Exercise prompt: Every line below from the one containing "Download and install" through the one containing "# Run workloads" must be transcribed exactly. Omit all lines outside that stretch.
═════ Dataset excerpts ═════
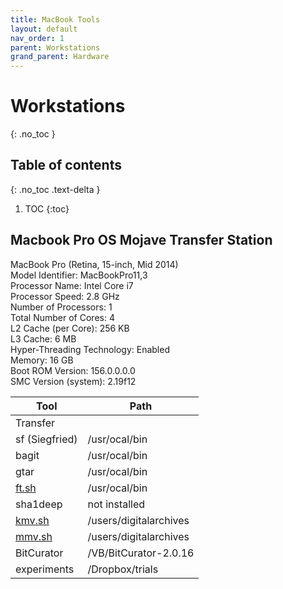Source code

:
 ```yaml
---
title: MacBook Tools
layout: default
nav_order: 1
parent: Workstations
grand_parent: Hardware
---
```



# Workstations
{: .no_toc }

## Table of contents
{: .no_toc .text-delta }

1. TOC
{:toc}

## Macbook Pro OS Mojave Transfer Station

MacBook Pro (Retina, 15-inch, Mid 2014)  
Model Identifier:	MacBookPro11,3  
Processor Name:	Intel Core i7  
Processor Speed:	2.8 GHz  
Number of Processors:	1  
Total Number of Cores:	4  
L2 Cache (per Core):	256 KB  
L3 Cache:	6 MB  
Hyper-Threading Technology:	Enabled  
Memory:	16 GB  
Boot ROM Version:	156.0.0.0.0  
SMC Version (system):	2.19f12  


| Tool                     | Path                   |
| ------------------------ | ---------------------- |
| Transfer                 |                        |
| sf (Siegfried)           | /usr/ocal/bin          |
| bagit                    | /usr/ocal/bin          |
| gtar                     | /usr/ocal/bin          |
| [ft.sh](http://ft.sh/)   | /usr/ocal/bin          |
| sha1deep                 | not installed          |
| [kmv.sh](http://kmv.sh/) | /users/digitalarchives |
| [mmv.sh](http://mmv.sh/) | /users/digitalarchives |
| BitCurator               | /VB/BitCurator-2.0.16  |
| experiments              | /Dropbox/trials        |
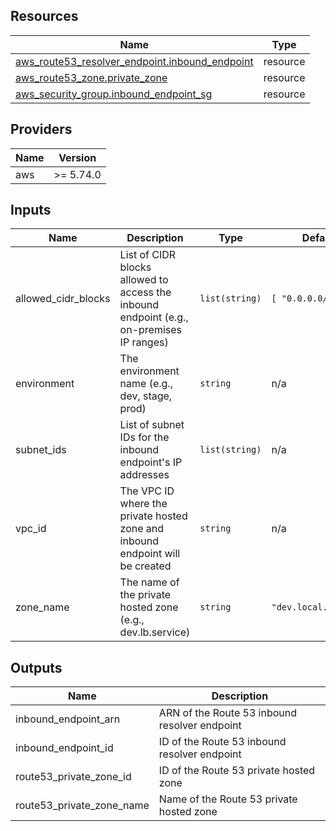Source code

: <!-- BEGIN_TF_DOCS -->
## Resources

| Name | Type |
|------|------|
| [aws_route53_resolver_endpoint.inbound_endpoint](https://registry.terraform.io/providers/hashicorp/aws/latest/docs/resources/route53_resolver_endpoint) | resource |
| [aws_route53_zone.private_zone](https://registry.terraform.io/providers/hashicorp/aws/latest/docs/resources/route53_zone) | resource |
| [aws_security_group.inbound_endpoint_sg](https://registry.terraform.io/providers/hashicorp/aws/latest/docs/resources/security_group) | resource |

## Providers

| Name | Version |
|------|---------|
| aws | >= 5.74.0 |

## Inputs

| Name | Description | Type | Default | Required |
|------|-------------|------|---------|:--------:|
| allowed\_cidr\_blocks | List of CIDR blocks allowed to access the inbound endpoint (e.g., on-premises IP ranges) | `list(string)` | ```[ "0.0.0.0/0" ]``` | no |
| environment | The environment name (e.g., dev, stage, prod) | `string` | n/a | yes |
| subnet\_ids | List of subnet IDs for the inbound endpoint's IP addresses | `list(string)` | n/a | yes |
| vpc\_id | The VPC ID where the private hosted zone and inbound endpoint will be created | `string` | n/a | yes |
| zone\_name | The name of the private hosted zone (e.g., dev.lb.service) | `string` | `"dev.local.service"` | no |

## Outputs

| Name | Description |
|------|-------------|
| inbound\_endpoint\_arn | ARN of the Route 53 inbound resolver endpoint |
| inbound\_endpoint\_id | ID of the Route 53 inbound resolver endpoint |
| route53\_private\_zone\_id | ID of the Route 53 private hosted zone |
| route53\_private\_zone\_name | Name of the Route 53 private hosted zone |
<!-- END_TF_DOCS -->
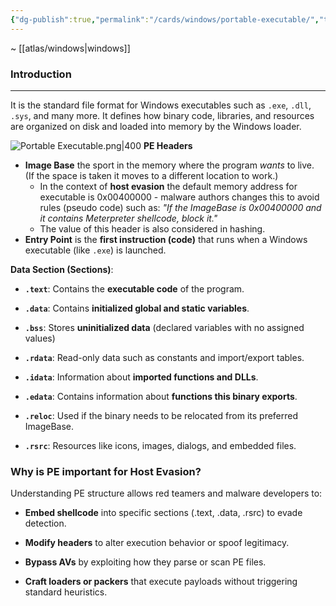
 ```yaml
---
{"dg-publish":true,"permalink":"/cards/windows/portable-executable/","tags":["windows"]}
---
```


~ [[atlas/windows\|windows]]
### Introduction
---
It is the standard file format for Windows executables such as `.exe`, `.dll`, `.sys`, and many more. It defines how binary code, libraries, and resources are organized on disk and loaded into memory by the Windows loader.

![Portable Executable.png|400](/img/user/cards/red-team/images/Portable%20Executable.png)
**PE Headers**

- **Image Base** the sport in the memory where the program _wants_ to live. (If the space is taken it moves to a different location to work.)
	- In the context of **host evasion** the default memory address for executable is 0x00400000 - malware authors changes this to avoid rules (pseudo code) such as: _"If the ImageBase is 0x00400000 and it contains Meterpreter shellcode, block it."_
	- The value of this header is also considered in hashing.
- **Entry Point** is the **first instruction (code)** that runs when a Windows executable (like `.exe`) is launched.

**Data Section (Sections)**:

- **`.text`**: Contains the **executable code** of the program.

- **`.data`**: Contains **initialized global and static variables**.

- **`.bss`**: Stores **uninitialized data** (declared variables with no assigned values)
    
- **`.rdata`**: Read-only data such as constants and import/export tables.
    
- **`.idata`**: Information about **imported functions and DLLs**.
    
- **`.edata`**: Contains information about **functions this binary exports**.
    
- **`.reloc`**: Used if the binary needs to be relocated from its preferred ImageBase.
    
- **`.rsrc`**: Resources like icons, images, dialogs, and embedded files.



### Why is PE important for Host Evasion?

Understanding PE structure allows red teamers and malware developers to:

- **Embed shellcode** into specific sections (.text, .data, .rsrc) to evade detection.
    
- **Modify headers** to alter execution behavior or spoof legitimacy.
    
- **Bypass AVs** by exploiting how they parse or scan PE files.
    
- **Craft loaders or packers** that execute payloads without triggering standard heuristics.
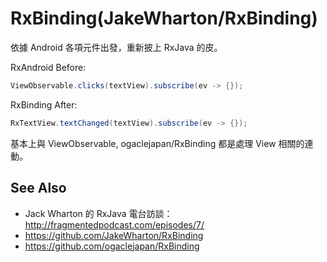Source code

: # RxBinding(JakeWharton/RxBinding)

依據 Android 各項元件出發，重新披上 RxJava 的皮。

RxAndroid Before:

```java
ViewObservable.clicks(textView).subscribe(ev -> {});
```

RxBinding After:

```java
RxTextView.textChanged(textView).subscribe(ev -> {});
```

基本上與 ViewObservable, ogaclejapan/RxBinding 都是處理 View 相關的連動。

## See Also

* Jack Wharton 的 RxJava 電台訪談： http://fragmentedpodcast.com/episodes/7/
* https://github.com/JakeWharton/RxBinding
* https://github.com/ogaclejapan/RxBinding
═════
═════ Dataset excerpts ═════
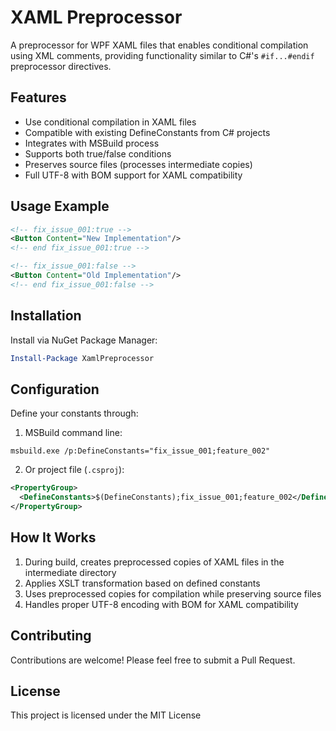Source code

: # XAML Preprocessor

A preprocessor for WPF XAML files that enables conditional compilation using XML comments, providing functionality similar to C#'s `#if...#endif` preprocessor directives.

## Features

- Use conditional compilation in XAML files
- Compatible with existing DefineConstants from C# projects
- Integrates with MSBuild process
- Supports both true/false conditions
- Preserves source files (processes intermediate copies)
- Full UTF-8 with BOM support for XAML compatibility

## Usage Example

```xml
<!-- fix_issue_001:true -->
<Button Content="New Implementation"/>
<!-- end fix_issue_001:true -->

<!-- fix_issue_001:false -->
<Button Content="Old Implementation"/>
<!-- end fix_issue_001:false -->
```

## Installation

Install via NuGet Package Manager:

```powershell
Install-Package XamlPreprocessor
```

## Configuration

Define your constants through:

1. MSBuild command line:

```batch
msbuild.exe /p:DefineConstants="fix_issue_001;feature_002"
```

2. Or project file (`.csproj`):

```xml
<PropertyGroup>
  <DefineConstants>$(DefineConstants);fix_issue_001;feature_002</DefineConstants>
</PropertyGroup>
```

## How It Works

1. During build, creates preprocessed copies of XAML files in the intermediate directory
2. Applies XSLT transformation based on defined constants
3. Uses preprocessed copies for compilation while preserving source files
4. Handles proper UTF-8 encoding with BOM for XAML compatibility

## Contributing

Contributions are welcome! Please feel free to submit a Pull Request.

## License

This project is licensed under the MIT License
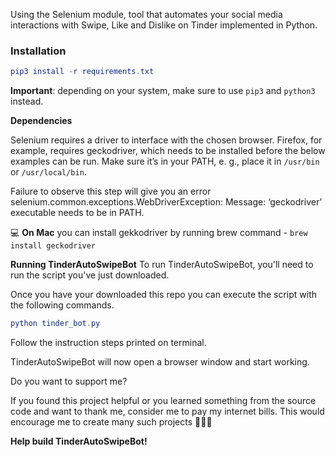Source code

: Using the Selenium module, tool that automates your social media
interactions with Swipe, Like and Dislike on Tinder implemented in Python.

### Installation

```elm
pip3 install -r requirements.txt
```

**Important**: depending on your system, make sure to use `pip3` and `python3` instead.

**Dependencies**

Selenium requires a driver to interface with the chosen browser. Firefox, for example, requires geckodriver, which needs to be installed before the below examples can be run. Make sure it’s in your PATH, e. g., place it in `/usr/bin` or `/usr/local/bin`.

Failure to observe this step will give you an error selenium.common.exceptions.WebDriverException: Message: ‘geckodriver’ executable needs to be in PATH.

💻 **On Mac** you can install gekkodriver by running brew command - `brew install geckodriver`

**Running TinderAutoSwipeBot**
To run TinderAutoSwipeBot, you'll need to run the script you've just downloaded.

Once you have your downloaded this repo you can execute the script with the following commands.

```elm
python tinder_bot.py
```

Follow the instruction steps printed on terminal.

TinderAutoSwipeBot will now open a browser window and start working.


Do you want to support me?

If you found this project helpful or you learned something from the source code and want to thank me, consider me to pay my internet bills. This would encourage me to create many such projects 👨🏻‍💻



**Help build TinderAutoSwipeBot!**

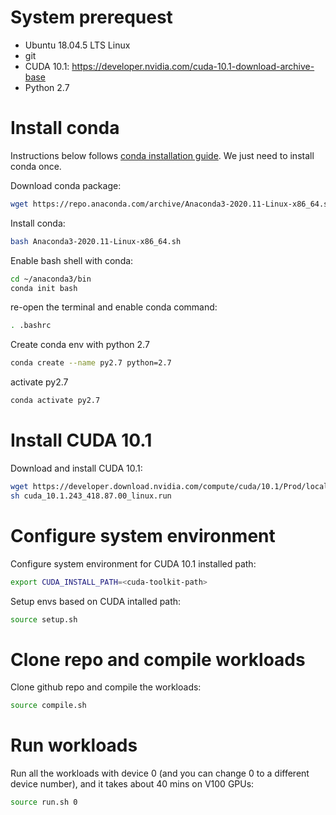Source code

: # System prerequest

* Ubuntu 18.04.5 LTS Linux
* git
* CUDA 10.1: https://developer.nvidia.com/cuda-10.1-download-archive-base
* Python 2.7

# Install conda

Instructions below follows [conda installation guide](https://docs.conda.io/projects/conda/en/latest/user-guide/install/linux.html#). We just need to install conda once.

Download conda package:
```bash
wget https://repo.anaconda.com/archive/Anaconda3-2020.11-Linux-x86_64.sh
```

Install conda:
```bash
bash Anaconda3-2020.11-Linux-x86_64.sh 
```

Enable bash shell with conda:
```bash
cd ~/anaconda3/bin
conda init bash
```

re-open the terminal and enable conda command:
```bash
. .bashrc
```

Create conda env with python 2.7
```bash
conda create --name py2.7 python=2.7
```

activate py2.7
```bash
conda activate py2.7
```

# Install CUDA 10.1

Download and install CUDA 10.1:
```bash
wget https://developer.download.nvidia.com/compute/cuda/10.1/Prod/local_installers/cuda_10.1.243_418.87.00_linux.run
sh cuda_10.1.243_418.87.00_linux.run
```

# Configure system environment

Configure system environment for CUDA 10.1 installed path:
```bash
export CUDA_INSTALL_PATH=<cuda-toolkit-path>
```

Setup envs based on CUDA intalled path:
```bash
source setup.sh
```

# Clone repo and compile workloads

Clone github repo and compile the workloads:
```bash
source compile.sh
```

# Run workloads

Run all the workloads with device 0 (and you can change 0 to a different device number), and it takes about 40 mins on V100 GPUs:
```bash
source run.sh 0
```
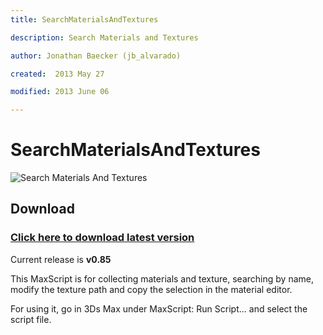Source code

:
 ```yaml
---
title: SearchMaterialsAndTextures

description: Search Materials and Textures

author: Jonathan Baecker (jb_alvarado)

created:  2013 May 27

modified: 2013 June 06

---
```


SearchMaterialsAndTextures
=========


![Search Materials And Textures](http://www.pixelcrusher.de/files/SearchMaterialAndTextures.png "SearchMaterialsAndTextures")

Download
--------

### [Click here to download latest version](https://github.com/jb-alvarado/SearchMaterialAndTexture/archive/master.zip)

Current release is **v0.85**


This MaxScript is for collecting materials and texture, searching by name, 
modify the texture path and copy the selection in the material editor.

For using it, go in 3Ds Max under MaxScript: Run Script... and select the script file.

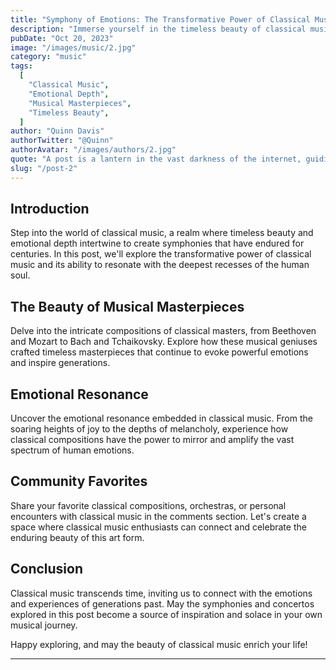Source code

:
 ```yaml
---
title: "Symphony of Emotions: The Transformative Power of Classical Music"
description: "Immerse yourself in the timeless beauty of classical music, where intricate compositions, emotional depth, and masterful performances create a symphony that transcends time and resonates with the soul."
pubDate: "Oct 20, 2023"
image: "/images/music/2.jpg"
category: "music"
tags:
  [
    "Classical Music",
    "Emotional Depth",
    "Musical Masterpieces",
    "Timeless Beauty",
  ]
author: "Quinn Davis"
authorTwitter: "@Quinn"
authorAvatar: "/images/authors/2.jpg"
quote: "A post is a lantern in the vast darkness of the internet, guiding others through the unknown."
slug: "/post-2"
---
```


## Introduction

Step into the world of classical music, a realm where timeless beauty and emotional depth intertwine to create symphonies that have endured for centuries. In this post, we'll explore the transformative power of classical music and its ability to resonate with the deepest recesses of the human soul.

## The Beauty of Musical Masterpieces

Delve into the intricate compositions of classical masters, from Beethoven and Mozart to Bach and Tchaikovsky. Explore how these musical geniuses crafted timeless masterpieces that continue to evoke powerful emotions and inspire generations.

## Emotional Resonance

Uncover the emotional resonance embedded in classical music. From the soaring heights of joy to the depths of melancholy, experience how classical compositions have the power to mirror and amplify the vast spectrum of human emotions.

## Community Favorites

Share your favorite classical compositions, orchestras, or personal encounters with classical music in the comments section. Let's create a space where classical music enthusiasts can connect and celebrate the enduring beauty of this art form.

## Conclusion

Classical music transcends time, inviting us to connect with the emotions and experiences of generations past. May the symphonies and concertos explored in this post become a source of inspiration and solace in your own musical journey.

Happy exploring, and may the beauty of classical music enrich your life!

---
═════
═════ Dataset excerpts ═════
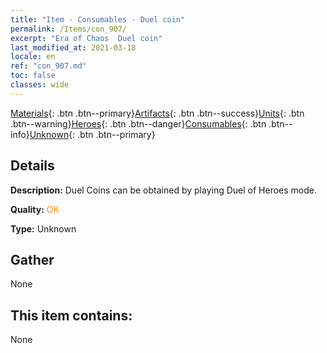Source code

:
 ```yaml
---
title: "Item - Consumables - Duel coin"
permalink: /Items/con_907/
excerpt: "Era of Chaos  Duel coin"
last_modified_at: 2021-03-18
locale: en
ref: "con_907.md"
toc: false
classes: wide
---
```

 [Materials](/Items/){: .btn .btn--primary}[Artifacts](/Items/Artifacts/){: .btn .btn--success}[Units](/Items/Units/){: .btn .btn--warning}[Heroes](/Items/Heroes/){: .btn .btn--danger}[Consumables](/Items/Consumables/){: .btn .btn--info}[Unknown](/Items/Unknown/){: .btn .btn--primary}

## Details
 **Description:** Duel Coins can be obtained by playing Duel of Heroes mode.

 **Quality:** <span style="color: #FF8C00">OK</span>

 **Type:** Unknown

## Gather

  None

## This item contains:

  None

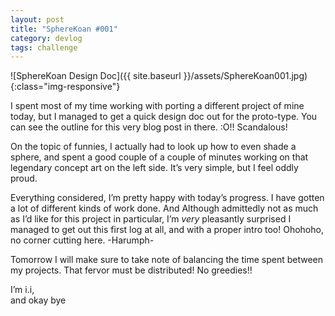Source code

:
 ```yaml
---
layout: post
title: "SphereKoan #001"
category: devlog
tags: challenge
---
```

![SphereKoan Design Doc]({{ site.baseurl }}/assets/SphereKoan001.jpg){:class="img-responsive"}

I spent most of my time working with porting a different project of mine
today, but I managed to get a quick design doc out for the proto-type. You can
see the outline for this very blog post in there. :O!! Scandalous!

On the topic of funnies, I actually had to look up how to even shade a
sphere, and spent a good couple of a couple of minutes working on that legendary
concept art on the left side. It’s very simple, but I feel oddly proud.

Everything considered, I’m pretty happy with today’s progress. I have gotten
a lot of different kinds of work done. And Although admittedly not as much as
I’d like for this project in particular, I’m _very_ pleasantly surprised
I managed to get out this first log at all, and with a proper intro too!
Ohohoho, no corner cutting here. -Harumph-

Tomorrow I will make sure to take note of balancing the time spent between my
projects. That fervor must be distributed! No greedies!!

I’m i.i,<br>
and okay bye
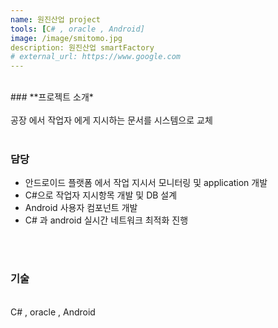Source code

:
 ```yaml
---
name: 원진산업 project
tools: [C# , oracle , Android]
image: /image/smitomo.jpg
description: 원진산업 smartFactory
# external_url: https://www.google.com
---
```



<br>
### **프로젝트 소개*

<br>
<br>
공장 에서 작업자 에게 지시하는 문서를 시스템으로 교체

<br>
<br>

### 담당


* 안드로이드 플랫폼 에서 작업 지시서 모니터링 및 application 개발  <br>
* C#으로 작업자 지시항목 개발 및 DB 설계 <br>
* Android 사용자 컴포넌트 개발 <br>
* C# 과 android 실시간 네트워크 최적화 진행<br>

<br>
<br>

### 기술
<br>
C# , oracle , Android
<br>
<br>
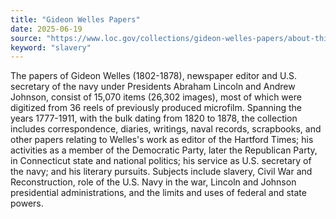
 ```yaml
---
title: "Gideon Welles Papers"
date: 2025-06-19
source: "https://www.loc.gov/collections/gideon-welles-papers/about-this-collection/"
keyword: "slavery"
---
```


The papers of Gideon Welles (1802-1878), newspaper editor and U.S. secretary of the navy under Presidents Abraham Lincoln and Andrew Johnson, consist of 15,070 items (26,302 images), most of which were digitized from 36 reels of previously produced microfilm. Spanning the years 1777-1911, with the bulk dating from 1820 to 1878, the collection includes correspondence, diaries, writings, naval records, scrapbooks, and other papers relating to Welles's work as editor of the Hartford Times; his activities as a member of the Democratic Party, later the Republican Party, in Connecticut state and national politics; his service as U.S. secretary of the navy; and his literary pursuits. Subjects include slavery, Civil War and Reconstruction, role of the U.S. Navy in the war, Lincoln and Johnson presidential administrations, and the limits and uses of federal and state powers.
═════
Response box:
Download and install CUDA 10.1:
```bash
wget https://developer.download.nvidia.com/compute/cuda/10.1/Prod/local_installers/cuda_10.1.243_418.87.00_linux.run
sh cuda_10.1.243_418.87.00_linux.run
```

# Configure system environment

Configure system environment for CUDA 10.1 installed path:
```bash
export CUDA_INSTALL_PATH=<cuda-toolkit-path>
```

Setup envs based on CUDA intalled path:
```bash
source setup.sh
```

# Clone repo and compile workloads

Clone github repo and compile the workloads:
```bash
source compile.sh
```

# Run workloads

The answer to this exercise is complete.